Source records:
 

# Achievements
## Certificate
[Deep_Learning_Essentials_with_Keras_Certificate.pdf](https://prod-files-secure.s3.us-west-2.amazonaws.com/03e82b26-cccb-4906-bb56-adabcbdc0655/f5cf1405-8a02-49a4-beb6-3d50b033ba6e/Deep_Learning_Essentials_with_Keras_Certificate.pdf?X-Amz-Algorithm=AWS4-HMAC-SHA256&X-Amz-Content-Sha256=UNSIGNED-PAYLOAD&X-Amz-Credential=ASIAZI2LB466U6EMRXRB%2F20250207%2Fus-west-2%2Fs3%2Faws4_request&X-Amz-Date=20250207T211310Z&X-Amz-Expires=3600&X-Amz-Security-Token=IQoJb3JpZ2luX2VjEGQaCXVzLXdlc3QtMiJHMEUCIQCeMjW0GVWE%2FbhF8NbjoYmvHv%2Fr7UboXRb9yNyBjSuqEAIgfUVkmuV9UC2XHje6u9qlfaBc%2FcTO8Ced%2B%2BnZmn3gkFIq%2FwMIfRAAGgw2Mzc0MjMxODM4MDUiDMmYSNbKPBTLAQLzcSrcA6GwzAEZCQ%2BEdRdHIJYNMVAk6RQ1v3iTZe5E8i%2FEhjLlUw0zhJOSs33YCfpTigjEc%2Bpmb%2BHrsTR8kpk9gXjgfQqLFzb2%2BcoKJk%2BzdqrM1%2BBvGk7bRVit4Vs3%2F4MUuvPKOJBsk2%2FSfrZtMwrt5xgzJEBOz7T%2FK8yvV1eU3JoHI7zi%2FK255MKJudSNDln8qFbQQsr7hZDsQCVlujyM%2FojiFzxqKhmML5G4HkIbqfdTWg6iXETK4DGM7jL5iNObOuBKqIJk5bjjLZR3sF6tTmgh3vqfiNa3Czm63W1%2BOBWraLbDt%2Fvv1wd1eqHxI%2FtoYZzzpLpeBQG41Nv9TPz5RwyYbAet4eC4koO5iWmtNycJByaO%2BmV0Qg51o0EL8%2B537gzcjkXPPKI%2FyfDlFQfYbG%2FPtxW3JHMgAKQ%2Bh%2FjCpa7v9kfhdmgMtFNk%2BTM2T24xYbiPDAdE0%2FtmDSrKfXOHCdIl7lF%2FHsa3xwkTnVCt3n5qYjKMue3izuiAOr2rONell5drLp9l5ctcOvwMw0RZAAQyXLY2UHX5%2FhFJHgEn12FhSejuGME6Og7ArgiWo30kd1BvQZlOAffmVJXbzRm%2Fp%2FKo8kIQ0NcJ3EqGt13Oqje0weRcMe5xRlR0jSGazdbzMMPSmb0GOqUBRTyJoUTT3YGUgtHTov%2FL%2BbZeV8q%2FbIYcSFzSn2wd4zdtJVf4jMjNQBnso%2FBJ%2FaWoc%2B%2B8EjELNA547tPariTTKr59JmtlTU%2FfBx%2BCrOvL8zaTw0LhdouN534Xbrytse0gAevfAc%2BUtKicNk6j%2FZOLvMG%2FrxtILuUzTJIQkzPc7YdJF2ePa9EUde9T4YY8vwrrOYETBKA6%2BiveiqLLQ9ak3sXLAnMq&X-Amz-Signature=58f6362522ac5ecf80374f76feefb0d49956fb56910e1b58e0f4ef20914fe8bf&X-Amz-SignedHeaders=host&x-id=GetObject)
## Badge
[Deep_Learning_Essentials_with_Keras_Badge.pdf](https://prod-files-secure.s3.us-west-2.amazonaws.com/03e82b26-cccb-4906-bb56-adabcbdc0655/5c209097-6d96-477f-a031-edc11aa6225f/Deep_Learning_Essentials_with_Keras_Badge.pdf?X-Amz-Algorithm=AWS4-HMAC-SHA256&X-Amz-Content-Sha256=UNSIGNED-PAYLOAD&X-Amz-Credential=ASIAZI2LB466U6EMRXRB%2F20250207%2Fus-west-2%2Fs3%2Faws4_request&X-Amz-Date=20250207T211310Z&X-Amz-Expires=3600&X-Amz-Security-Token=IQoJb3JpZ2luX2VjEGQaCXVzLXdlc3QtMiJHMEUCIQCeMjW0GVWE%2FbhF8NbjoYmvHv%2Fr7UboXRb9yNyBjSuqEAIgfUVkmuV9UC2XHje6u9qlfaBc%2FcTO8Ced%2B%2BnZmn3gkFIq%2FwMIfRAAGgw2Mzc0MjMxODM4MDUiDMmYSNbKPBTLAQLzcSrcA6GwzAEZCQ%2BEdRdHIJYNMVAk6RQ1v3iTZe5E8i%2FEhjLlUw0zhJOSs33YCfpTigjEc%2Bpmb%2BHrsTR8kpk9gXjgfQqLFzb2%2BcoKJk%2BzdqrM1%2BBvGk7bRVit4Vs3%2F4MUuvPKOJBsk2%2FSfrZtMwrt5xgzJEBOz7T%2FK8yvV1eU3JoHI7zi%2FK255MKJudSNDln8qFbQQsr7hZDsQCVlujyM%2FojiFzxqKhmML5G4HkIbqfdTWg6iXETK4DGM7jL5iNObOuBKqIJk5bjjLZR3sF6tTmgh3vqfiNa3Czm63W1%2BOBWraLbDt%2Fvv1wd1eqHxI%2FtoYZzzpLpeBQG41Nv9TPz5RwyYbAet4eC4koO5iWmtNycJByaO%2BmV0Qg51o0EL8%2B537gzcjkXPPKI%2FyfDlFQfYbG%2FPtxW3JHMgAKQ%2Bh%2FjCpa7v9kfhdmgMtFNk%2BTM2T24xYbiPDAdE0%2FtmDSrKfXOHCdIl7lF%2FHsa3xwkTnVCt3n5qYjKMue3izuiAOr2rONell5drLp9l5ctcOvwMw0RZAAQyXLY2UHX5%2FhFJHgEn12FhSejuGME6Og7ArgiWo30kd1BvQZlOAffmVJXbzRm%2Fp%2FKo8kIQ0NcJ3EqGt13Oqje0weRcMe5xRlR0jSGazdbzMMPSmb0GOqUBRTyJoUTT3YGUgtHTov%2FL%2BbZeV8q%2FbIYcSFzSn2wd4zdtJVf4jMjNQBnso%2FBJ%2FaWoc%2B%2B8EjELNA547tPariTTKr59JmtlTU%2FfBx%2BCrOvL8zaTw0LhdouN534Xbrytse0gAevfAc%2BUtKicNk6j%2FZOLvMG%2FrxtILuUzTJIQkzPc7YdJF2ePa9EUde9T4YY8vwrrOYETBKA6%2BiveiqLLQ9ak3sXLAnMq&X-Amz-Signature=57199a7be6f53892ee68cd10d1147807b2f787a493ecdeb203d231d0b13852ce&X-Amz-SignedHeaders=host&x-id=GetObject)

§ What you have to do: An exact copy of every record is needed.

§ Task answer:
# Achievements
## Certificate
[Deep_Learning_Essentials_with_Keras_Certificate.pdf](https://prod-files-secure.s3.us-west-2.amazonaws.com/03e82b26-cccb-4906-bb56-adabcbdc0655/f5cf1405-8a02-49a4-beb6-3d50b033ba6e/Deep_Learning_Essentials_with_Keras_Certificate.pdf?X-Amz-Algorithm=AWS4-HMAC-SHA256&X-Amz-Content-Sha256=UNSIGNED-PAYLOAD&X-Amz-Credential=ASIAZI2LB466U6EMRXRB%2F20250207%2Fus-west-2%2Fs3%2Faws4_request&X-Amz-Date=20250207T211310Z&X-Amz-Expires=3600&X-Amz-Security-Token=IQoJb3JpZ2luX2VjEGQaCXVzLXdlc3QtMiJHMEUCIQCeMjW0GVWE%2FbhF8NbjoYmvHv%2Fr7UboXRb9yNyBjSuqEAIgfUVkmuV9UC2XHje6u9qlfaBc%2FcTO8Ced%2B%2BnZmn3gkFIq%2FwMIfRAAGgw2Mzc0MjMxODM4MDUiDMmYSNbKPBTLAQLzcSrcA6GwzAEZCQ%2BEdRdHIJYNMVAk6RQ1v3iTZe5E8i%2FEhjLlUw0zhJOSs33YCfpTigjEc%2Bpmb%2BHrsTR8kpk9gXjgfQqLFzb2%2BcoKJk%2BzdqrM1%2BBvGk7bRVit4Vs3%2F4MUuvPKOJBsk2%2FSfrZtMwrt5xgzJEBOz7T%2FK8yvV1eU3JoHI7zi%2FK255MKJudSNDln8qFbQQsr7hZDsQCVlujyM%2FojiFzxqKhmML5G4HkIbqfdTWg6iXETK4DGM7jL5iNObOuBKqIJk5bjjLZR3sF6tTmgh3vqfiNa3Czm63W1%2BOBWraLbDt%2Fvv1wd1eqHxI%2FtoYZzzpLpeBQG41Nv9TPz5RwyYbAet4eC4koO5iWmtNycJByaO%2BmV0Qg51o0EL8%2B537gzcjkXPPKI%2FyfDlFQfYbG%2FPtxW3JHMgAKQ%2Bh%2FjCpa7v9kfhdmgMtFNk%2BTM2T24xYbiPDAdE0%2FtmDSrKfXOHCdIl7lF%2FHsa3xwkTnVCt3n5qYjKMue3izuiAOr2rONell5drLp9l5ctcOvwMw0RZAAQyXLY2UHX5%2FhFJHgEn12FhSejuGME6Og7ArgiWo30kd1BvQZlOAffmVJXbzRm%2Fp%2FKo8kIQ0NcJ3EqGt13Oqje0weRcMe5xRlR0jSGazdbzMMPSmb0GOqUBRTyJoUTT3YGUgtHTov%2FL%2BbZeV8q%2FbIYcSFzSn2wd4zdtJVf4jMjNQBnso%2FBJ%2FaWoc%2B%2B8EjELNA547tPariTTKr59JmtlTU%2FfBx%2BCrOvL8zaTw0LhdouN534Xbrytse0gAevfAc%2BUtKicNk6j%2FZOLvMG%2FrxtILuUzTJIQkzPc7YdJF2ePa9EUde9T4YY8vwrrOYETBKA6%2BiveiqLLQ9ak3sXLAnMq&X-Amz-Signature=58f6362522ac5ecf80374f76feefb0d49956fb56910e1b58e0f4ef20914fe8bf&X-Amz-SignedHeaders=host&x-id=GetObject)
## Badge
[Deep_Learning_Essentials_with_Keras_Badge.pdf](https://prod-files-secure.s3.us-west-2.amazonaws.com/03e82b26-cccb-4906-bb56-adabcbdc0655/5c209097-6d96-477f-a031-edc11aa6225f/Deep_Learning_Essentials_with_Keras_Badge.pdf?X-Amz-Algorithm=AWS4-HMAC-SHA256&X-Amz-Content-Sha256=UNSIGNED-PAYLOAD&X-Amz-Credential=ASIAZI2LB466U6EMRXRB%2F20250207%2Fus-west-2%2Fs3%2Faws4_request&X-Amz-Date=20250207T211310Z&X-Amz-Expires=3600&X-Amz-Security-Token=IQoJb3JpZ2luX2VjEGQaCXVzLXdlc3QtMiJHMEUCIQCeMjW0GVWE%2FbhF8NbjoYmvHv%2Fr7UboXRb9yNyBjSuqEAIgfUVkmuV9UC2XHje6u9qlfaBc%2FcTO8Ced%2B%2BnZmn3gkFIq%2FwMIfRAAGgw2Mzc0MjMxODM4MDUiDMmYSNbKPBTLAQLzcSrcA6GwzAEZCQ%2BEdRdHIJYNMVAk6RQ1v3iTZe5E8i%2FEhjLlUw0zhJOSs33YCfpTigjEc%2Bpmb%2BHrsTR8kpk9gXjgfQqLFzb2%2BcoKJk%2BzdqrM1%2BBvGk7bRVit4Vs3%2F4MUuvPKOJBsk2%2FSfrZtMwrt5xgzJEBOz7T%2FK8yvV1eU3JoHI7zi%2FK255MKJudSNDln8qFbQQsr7hZDsQCVlujyM%2FojiFzxqKhmML5G4HkIbqfdTWg6iXETK4DGM7jL5iNObOuBKqIJk5bjjLZR3sF6tTmgh3vqfiNa3Czm63W1%2BOBWraLbDt%2Fvv1wd1eqHxI%2FtoYZzzpLpeBQG41Nv9TPz5RwyYbAet4eC4koO5iWmtNycJByaO%2BmV0Qg51o0EL8%2B537gzcjkXPPKI%2FyfDlFQfYbG%2FPtxW3JHMgAKQ%2Bh%2FjCpa7v9kfhdmgMtFNk%2BTM2T24xYbiPDAdE0%2FtmDSrKfXOHCdIl7lF%2FHsa3xwkTnVCt3n5qYjKMue3izuiAOr2rONell5drLp9l5ctcOvwMw0RZAAQyXLY2UHX5%2FhFJHgEn12FhSejuGME6Og7ArgiWo30kd1BvQZlOAffmVJXbzRm%2Fp%2FKo8kIQ0NcJ3EqGt13Oqje0weRcMe5xRlR0jSGazdbzMMPSmb0GOqUBRTyJoUTT3YGUgtHTov%2FL%2BbZeV8q%2FbIYcSFzSn2wd4zdtJVf4jMjNQBnso%2FBJ%2FaWoc%2B%2B8EjELNA547tPariTTKr59JmtlTU%2FfBx%2BCrOvL8zaTw0LhdouN534Xbrytse0gAevfAc%2BUtKicNk6j%2FZOLvMG%2FrxtILuUzTJIQkzPc7YdJF2ePa9EUde9T4YY8vwrrOYETBKA6%2BiveiqLLQ9ak3sXLAnMq&X-Amz-Signature=57199a7be6f53892ee68cd10d1147807b2f787a493ecdeb203d231d0b13852ce&X-Amz-SignedHeaders=host&x-id=GetObject)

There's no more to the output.